__Try it__: Everything from the first line of the material to the line containing "## Installation", inclusive, must be given again exactly; no pictures, and nothing past that line.

__Data__:

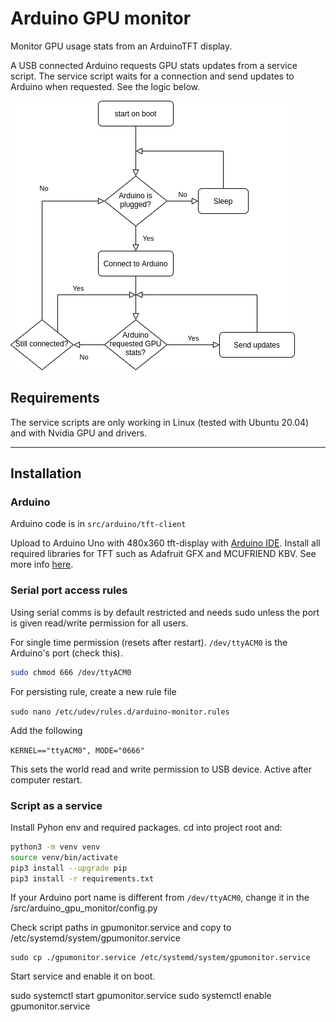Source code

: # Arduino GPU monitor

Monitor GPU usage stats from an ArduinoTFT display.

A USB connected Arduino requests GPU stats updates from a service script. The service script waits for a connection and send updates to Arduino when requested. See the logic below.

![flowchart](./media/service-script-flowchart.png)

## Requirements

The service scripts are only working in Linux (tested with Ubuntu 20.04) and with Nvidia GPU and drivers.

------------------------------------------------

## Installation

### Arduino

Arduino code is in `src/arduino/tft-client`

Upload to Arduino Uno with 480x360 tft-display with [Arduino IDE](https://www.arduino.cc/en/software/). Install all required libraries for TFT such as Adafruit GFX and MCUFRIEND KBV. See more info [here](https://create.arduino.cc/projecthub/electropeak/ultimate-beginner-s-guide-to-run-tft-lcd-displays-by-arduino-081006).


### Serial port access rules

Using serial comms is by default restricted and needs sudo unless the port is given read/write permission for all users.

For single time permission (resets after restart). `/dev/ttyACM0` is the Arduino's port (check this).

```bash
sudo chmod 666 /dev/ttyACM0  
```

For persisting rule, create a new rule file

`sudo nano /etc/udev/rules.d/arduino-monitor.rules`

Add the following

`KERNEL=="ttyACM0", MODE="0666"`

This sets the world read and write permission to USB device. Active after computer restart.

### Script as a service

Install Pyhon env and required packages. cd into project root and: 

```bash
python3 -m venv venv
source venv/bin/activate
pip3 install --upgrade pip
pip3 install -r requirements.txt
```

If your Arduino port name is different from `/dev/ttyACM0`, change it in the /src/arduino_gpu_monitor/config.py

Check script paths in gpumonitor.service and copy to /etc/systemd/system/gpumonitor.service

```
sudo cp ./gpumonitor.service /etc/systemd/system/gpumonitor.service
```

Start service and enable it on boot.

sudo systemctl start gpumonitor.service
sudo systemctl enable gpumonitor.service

__Answer section__:
Source code

: # Arduino GPU monitor

Monitor GPU usage stats from an ArduinoTFT display.

A USB connected Arduino requests GPU stats updates from a service script. The service script waits for a connection and send updates to Arduino when requested. See the logic below.

![flowchart](./media/service-script-flowchart.png)

## Requirements

The service scripts are only working in Linux (tested with Ubuntu 20.04) and with Nvidia GPU and drivers.

------------------------------------------------

## Installation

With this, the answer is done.